Monday, 20 May 2013

Oliver Twist's Worst Nightmare


   

Budgets and Beggars

In New Zealand, national budgets in the parliamentary Westminster tradition are presented annually to the parliament and the people.  We feel compelled to make this rather basic point because many of the US readers may be confused, since in the United States the Federal Government can stagger on for decades it would seem without a budget stipulating spending and revenue.

Budget times in New Zealand have historically been occasionally dramatic.  When the government ran the economy more tightly than an Eastern European sphincter most folk in the country furtively huddled around the radio on Budget night waiting to see if some dramatic announcement would be forthcoming.  Sometimes instantly, whilst we were all supposed to be sleeping, the currency would be devalued twenty percent by legislative fiat.  Or petrol tax went up forty percent.  Fortunes were made or lost overnight. 

Thankfully Eastern European economics and tyranny were tossed out (at least for a time) early in the nineteen eighties, when the IMF was on the verge of declaring New Zealand bankrupt.
  (There are a few political parties determined to return to a command and control economy, such as the Greens and the Mana Party.  For the moment, most New Zealanders regard them as being on the lunatic fringe--thankfully.)  But we digress.  We are much more sane now.  New Zealand has a free floating currency, an independent Reserve Bank, and a much more transparent mode of government.  Take the budget, for example.  It is now a big yawn--deliberately so.  Recent administrations make a point of drip feeding all the juicy bits weeks before to the media and public so that there will be few, if any, surprises.  All in all, this is a much much better system than we once laboured under. 

But one thing never changes.  All the special interest groups approach national budgets with a deep commitment to MMFM, which is a Maori acronym, but down the pub loosely translates to "More Money For Me".  We have always found this an unseemly sight: hundreds of special interest groups holding begging bowls out to the gummint, pleading for more of other peoples' money.  Always.  We have never, ever seen a special interest group be allocated taxpayers' money in a budget, only to refuse it on the grounds that it was too much, or it was way beyond what they actually require, or they are incompetent to administer such a vast sum.  No matter how much money is beneficently bestowed, it is never enough.  The best you can hear is, "It's a start.  But much, much more is needed." 
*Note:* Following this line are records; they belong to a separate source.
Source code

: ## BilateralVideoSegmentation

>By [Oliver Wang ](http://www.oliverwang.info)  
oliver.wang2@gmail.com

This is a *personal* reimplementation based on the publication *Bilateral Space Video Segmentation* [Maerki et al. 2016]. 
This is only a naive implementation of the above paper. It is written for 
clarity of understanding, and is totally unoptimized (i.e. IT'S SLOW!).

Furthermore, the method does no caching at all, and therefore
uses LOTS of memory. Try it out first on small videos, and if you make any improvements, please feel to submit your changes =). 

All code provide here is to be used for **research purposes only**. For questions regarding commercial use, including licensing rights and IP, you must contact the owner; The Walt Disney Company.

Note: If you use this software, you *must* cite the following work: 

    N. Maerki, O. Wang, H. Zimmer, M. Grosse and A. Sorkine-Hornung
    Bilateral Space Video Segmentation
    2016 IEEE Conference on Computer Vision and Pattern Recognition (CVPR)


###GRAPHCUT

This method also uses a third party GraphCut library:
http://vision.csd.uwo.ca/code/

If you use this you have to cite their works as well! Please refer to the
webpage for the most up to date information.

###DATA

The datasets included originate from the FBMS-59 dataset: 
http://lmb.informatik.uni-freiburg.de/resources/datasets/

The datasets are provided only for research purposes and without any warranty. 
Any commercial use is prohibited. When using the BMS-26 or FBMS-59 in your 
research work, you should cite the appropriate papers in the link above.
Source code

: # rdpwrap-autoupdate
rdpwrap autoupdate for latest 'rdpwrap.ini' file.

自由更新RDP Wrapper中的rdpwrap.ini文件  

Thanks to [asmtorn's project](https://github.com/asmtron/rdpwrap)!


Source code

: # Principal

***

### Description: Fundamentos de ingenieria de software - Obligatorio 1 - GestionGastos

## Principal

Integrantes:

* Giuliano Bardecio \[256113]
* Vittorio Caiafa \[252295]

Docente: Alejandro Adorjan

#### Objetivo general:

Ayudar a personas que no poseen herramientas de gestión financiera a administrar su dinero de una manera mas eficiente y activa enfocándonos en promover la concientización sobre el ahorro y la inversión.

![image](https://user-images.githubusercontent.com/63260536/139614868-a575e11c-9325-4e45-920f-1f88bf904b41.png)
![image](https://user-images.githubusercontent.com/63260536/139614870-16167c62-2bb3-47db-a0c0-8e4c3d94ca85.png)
We find this entire spectacle unseemly, but it is an inevitable consequence of the welfare state.  This is not to say, incidentally, that the causes advances by such groups are not worthy, nor that they are addressing real social needs.  It is to say that there is something indictable about a society and system that has such interests beg from the government, which in turn extracts cash compulsorily from citizens to meet the demand.  The ethic of thankfulness and gratitude has disappeared like the moa. 
The New Zealand Government and Its Prime Minister

When the state becomes beneficent, private (non-government) charity begins to die on the vine.  The state becomes so bloated, it resembles Jabba the Hutt.  The sub-text is that the gummint begins to intrude itself into so many social and community affairs that we inexorably inch back towards an Eastern European dystopia.  Another sub-text is that communities come to believe themselves both dependant and helpless.  Another sub-text is the fertile stimulation of envy and grievance.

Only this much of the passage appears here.